朝からスコーン

考えたこと。やってみたこと。やってみたいこと。

言語と文化

前回の記事にも書きましたが、「ある言語を別の言語に言い換える」という意味での通訳・翻訳は私が生きているうちにAIに代替されるでしょう。

言語学習とは膨大な知識と経験のインプット⇔アウトプットの繰り返しであることを考えると、これはどうにも将来代替されてしまう気がしてならないのです。

 

ただ、それでも人間が対応しなければならない分野は残ります。

自分の日本語が完璧な英語に訳されて相手に届けられる未来が来たとしましょう。そんな未来においても尚人間がしなければならないものはなにか。それは異文化への適応です。

 

"Hi."は「やあ。」ではありません。

道で知り合いにばったり会ったとき、駅の窓口でチケットを買うときに会話の呼び水として使うのが英語の"Hi."です。英語圏に住むと毎日必ず使う言葉です。

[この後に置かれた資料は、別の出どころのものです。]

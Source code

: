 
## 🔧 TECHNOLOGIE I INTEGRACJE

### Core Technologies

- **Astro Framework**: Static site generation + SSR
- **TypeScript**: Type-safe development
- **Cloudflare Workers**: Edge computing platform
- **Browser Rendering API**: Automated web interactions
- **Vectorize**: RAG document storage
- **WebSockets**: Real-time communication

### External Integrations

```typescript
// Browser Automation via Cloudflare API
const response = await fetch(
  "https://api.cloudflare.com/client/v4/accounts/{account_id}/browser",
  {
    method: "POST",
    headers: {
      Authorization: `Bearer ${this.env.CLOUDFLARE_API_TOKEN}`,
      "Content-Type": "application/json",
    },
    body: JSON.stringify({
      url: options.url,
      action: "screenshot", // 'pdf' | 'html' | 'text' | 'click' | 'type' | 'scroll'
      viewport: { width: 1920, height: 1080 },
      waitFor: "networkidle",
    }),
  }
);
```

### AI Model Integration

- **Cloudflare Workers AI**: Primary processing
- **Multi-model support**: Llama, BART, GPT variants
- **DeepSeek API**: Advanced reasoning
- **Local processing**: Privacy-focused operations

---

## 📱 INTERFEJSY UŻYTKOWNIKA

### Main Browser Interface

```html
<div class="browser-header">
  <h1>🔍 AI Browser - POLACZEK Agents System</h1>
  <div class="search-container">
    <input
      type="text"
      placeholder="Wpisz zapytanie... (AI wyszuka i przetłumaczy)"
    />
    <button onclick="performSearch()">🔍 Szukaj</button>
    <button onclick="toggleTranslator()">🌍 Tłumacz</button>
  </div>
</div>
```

一方で「やあ。」はどうでしょうか。正直私はこの言葉をおふざけ以外で使ったことはありません。誰かが使っているのもほとんど見たことはありません。物語の中でしか使われることのない言葉、それが私の「やあ。」に対する認識です。

 

"senior"は「先輩」ではありません。

"senior"は「年上の人」という意味はありますが、だから敬語を使う、だからseniorは目上、といった意味は含みません。

一方で「先輩」は「年上を敬う」という文化の枠組みの中にあって初めて機能する言葉です。先輩は無条件に敬うべき、先輩には必ず敬語を使う。

 

このように、言語は習慣や文化という文脈の中にあって初めて機能するものです。ただ似たような「意味」の言葉に変換すればよいというものではありません。

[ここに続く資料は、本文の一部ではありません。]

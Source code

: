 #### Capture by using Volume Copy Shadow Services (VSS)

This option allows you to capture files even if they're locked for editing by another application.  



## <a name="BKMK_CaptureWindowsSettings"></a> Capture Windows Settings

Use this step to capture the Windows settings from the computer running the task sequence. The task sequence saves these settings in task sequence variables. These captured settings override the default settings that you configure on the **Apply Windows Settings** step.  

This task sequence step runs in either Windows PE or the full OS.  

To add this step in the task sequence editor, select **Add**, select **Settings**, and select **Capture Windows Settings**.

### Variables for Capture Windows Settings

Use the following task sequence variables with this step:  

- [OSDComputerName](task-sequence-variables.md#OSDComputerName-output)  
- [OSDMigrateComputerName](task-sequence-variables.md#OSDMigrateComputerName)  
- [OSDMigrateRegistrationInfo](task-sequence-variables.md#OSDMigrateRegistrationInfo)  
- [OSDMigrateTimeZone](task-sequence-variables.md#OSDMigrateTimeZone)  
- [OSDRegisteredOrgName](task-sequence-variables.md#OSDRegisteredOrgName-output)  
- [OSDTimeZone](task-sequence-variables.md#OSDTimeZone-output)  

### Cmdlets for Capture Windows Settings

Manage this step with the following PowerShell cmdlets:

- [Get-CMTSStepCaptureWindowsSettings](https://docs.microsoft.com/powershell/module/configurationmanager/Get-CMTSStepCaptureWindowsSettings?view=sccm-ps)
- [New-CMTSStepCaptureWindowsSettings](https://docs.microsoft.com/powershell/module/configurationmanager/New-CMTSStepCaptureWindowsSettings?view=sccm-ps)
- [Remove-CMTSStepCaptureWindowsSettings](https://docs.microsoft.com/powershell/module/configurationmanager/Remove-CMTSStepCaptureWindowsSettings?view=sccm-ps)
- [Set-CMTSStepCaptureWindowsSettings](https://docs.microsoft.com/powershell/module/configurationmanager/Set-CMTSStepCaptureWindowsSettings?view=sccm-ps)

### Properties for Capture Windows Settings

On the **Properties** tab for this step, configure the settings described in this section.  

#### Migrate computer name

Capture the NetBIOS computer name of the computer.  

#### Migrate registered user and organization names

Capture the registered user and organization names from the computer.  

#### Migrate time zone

こうした空気のようなものは、AIがどれだけ発達しても人間が適応していかなければならない部分だと思っています。

 

商談や国際会議の方がかえって通訳の機械化が容易かもしれません。共有している前提がかなりしっかりしていそうですから…

 

ところで、『未来に先回りする思考法』という本において、テクノロジーの本質的な特徴は次の3つに絞られると書かれています。

  1. 人間を拡張するものであること
  2. いずれ人間を教育しはじめること
  3. 掌からはじまり、宇宙へと広がっていくこと

2.についてわかりやすい例は「貨幣」でしょうか。物々交換を容易にするために生まれた「貨幣」は、いつの間にか「便利なツール」から「人間を縛るもの」へと変貌を遂げました。人間は「貨幣」によって教育されたといえます。

 

となると、AIによる「通訳・翻訳」が可能になったとしたら、人間の使う言葉もAIに解釈されやすいように変化していくのかもしれません。あたかもAIに教育されるかのように。